Scan the records for "有诗为证" and copy each line that contains it.

(Saved data entries)
··········
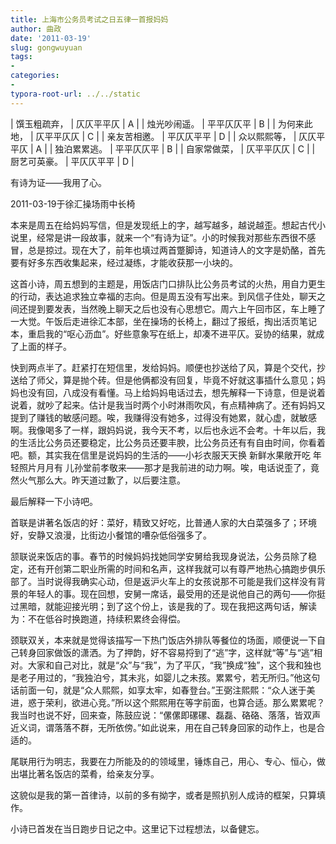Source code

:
 ```yaml
---
title: 上海市公务员考试之日五律一首报妈妈
author: 曲政
date: '2011-03-19'
slug: gongwuyuan
tags:
- 
categories:
- 
typora-root-url: ../../static
---
```


| 馔玉粗疏弃， | 仄仄平平仄 | A |
| 烛光吵闹遥。 | 平平仄仄平 | B |
| 为何来此地， | 仄平平仄仄 | C |
| 亲友苦相邀。 | 平仄仄平平 | D |
| 众以熙熙等， | 仄仄平平仄 | A |
| 独泊累累逃。 | 平平仄仄平 | B |
| 自家常做菜， | 仄平平仄仄 | C |
| 厨艺可英豪。 | 平仄仄平平 | D |

有诗为证——我用了心。

2011-03-19于徐汇操场雨中长椅

本来是周五在给妈妈写信，但是发现纸上的字，越写越多，越说越歪。想起古代小说里，经常是讲一段故事，就来一个“有诗为证”。小的时候我对那些东西很不感冒，总是掠过。现在大了，前年也填过两首蹩脚诗，知道诗人的文字是奶酪，首先要有好多东西收集起来，经过凝练，才能收获那一小块的。

这首小诗，周五想到的主题是，用饭店门口排队比公务员考试的火热，用自力更生的行动，表达追求独立幸福的志向。但是周五没有写出来。到风信子住处，聊天之间还提到要发表，当然晚上聊天之后也没有心思想它。周六上午回市区，车上睡了一大觉。午饭后走进徐汇本部，坐在操场的长椅上，翻过了报纸，掏出活页笔记本，重启我的“呕心沥血”。好些意象写在纸上，却凑不进平仄。妥协的结果，就成了上面的样子。

快到两点半了。赶紧打在短信里，发给妈妈。顺便也抄送给了风，算是个交代，抄送给了师父，算是抛个砖。但是他俩都没有回复，毕竟不好就这事插什么意见；妈妈也没有回，八成没有看懂。马上给妈妈电话过去，想先解释一下诗意，但是说着说着，就吵了起来。估计是我当时两个小时淋雨吹风，有点精神病了。还有妈妈又提到了赚钱的敏感问题。唉，我赚得没有她多，过得没有她累，就心虚，就敏感啊。我像喝多了一样，跟妈妈说，我今天不考，以后也永远不会考。十年以后，我的生活比公务员还要稳定，比公务员还要丰腴，比公务员还有有自由时间，你看着吧。额，其实我在信里是说妈妈的生活的——小衫衣服天天换 新鲜水果敞开吃 年轻照片月月有 儿孙堂前孝敬来——那才是我前进的动力啊。唉，电话说歪了，竟然火气那么大。昨天道过歉了，以后要注意。

最后解释一下小诗吧。

首联是讲著名饭店的好：菜好，精致又好吃，比普通人家的大白菜强多了；环境好，安静又浪漫，比街边小餐馆的嘈杂低俗强多了。

颔联说来饭店的事。春节的时候妈妈找她同学安舅给我现身说法，公务员除了稳定，还有开创第二职业所需的时间和名声，这样我就可以有尊严地热心搞跑步俱乐部了。当时说得我确实心动，但是返沪火车上的女孩说那不可能是我们这样没有背景的年轻人的事。现在回想，安舅一席话，最受用的还是说他自己的两句——你挺过黑暗，就能迎接光明；到了这个份上，该是我的了。现在我把这两句话，解读为：不在低谷时换跑道，持续积累终会得偿。

颈联双关，本来就是觉得该描写一下热门饭店外排队等餐位的场面，顺便说一下自己转身回家做饭的潇洒。为了押韵，好不容易捋到了“逃”字，这样就“等”与“逃”相对。大家和自己对比，就是“众”与“我”，为了平仄，“我”换成“独”，这个我和独也是老子用过的，“我独泊兮，其未兆，如婴儿之未孩。累累兮，若无所归。”他这句话前面一句，就是“众人熙熙，如享太牢，如春登台。”王弼注熙熙：“众人迷于美进，惑于荣利，欲进心竞。”所以这个熙熙用在等字前面，也算合适。那么累累呢？我当时也说不好，回来查，陈鼓应说：“傫傫即磥磥、磊磊、硌硌、落落，皆双声近义词，谓落落不群，无所依傍。”如此说来，用在自己转身回家的动作上，也是合适的。

尾联用行为明志，我要在力所能及的的领域里，锤炼自己，用心、专心、恒心，做出堪比著名饭店的菜肴，给亲友分享。

这貌似是我的第一首律诗，以前的多有拗字，或者是照扒别人成诗的框架，只算填作。

小诗已首发在当日跑步日记之中。这里记下过程想法，以备健忘。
··········
■ **Exercise output**:
有诗为证——我用了心。
本来是周五在给妈妈写信，但是发现纸上的字，越写越多，越说越歪。想起古代小说里，经常是讲一段故事，就来一个“有诗为证”。小的时候我对那些东西很不感冒，总是掠过。现在大了，前年也填过两首蹩脚诗，知道诗人的文字是奶酪，首先要有好多东西收集起来，经过凝练，才能收获那一小块的。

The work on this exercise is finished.